20-Mar-2026By Mamina Suman


.NET 9 — What's New for API Development

.NET 9 brings significant improvements for API developers: native AOT compilation for minimal APIs, improved OpenAPI support, enhanced distributed caching, and better observability with built-in OpenTelemetry integration. Combined with C# 13's new language features, building high-performance APIs has never been more streamlined.

Minimal APIs with Native AOT


var builder = WebApplication.CreateSlimBuilder(args);
builder.Services.AddSingleton<IProductService, ProductService>();

var app = builder.Build();

app.MapGet("/api/products", async (IProductService service) =>
    Results.Ok(await service.GetAllAsync()));

app.MapGet("/api/products/{id}", async (int id, IProductService service) =>
    await service.GetByIdAsync(id) is Product product
        ? Results.Ok(product)
        : Results.NotFound());

app.MapPost("/api/products", async (CreateProductDto dto, IProductService service) =>
{
    var product = await service.CreateAsync(dto);
    return Results.Created($"/api/products/{product.Id}", product);
});

app.Run();

With native AOT, startup times drop from seconds to milliseconds, and memory usage is reduced by up to 80%. This is game-changing for serverless deployments where cold starts matter.

API Architecture Patterns

  • CQRS — Separate read and write models for optimal performance at scale
  • Vertical Slice Architecture — Organize code by feature, not by layer.
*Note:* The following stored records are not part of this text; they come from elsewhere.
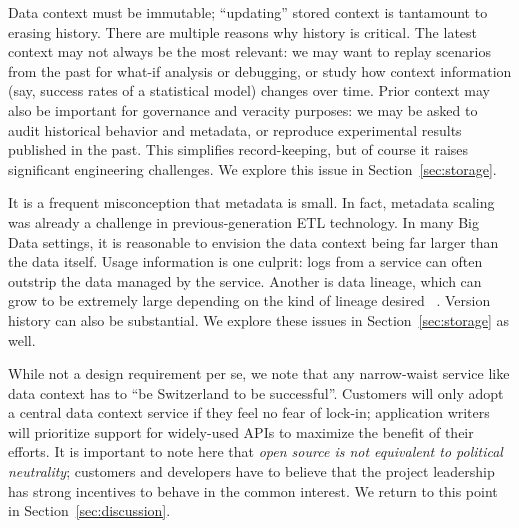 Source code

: \documentclass{sig-alternate}
\begin{document}
 Data context must be immutable; ``updating'' stored context is tantamount to erasing history. %
There are multiple reasons why history is critical. The latest context may not always be the most relevant: we may want to replay scenarios from the past for what-if analysis or debugging, or study how context information (say, success rates of a statistical model) changes over time. Prior context may also be important for governance and veracity purposes: we may be asked to audit historical behavior and metadata, or reproduce experimental results published in the past. This simplifies record-keeping, but of course it raises significant engineering challenges.  
We explore this issue in Section~\ref{sec:storage}.

 It is a frequent misconception that metadata is small. In fact, metadata scaling was already a challenge in previous-generation ETL technology. In many Big Data settings, it is reasonable to envision the data context being far larger than the data itself. Usage information is one culprit:  logs from a service can often outstrip the data managed by the service. Another is data lineage, which can grow to be extremely large
depending on the kind of lineage desired
~\cite{cheney2009provenance}.  Version history can also be substantial. 
We explore these issues in Section~\ref{sec:storage} as well.

  While not a design requirement per se, we note that any narrow-waist service like data context has to ``be Switzerland to be successful''.  Customers will only adopt a central data context service if they feel no fear of lock-in; application writers will prioritize support for widely-used APIs to maximize the benefit of their efforts. 
It is important to note here that \emph{open source is not equivalent to political neutrality}; customers and developers have to believe that the project leadership has strong incentives to behave in the common interest. We return to this point in Section~\ref{sec:discussion}.
\end{document}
Each endpoint is a self-contained slice.
  • Result Pattern — Replace exceptions with explicit Result types for cleaner error handling
  • API Versioning — Use URL-based or header-based versioning with Asp.Versioning
  • Rate Limiting — Built-in rate limiting middleware in .NET 9 with sliding window and token bucket algorithms

Observability & Monitoring

.NET 9 has first-class OpenTelemetry support. Configure traces, metrics, and logs with a few lines of code. Combined with tools like Grafana, Jaeger, and Prometheus, you get full observability across your API ecosystem. Use health checks, structured logging with Serilog, and distributed tracing to diagnose issues in production quickly.

Production-Ready API Configuration

Here's a complete production setup with rate limiting, caching, and OpenTelemetry:


var builder = WebApplication.CreateBuilder(args);

// Add services
builder.Services.AddOutputCache(options =>
{
    options.AddBasePolicy(builder => builder.Expire(TimeSpan.FromMinutes(5)));
});

builder.Services.AddRateLimiter(options =>
{
    options.AddFixedWindowLimiter("api", opt =>
    {
        opt.Window = TimeSpan.FromMinutes(1);
        opt.PermitLimit = 100;
    });
});

// OpenTelemetry
builder.Services.AddOpenTelemetry()
    .WithTracing(tracing => tracing
        .AddAspNetCoreInstrumentation()
        .AddHttpClientInstrumentation()
        .AddOtlpExporter())
    .WithMetrics(metrics => metrics
        .AddAspNetCoreInstrumentation()
        .AddOtlpExporter());

var app = builder.Build();

app.UseRateLimiter();
app.UseOutputCache();

app.MapGet("/api/products", async (IProductService service) =>
{
    var products = await service.GetAllAsync();
    return Results.Ok(products);
})
.CacheOutput()
.RequireRateLimiting("api");

app.Run();

Performance Optimization Tips

From building APIs handling 10M+ requests/day, here are key optimizations:

  • Use Output Caching — .NET 9's output cache is 3x faster than response caching. Cache entire HTTP responses at the edge.
  • Async All The Way — Never block async code with .Result or .Wait(). Use async/await consistently.
  • Connection Pooling — Use HttpClientFactory and database connection pooling. Never create new clients per request.
  • Pagination — Always paginate large result sets. Use keyset pagination for better performance than offset-based.
  • Compression — Enable response compression for JSON payloads > 1KB (Brotli for static, Gzip for dynamic).
  • Native AOT — For serverless/container deployments, native AOT reduces cold start from 2s to 50ms.

We reduced P99 latency from 800ms to 120ms by implementing these patterns. The biggest win was switching from offset pagination to keyset pagination for our largest tables.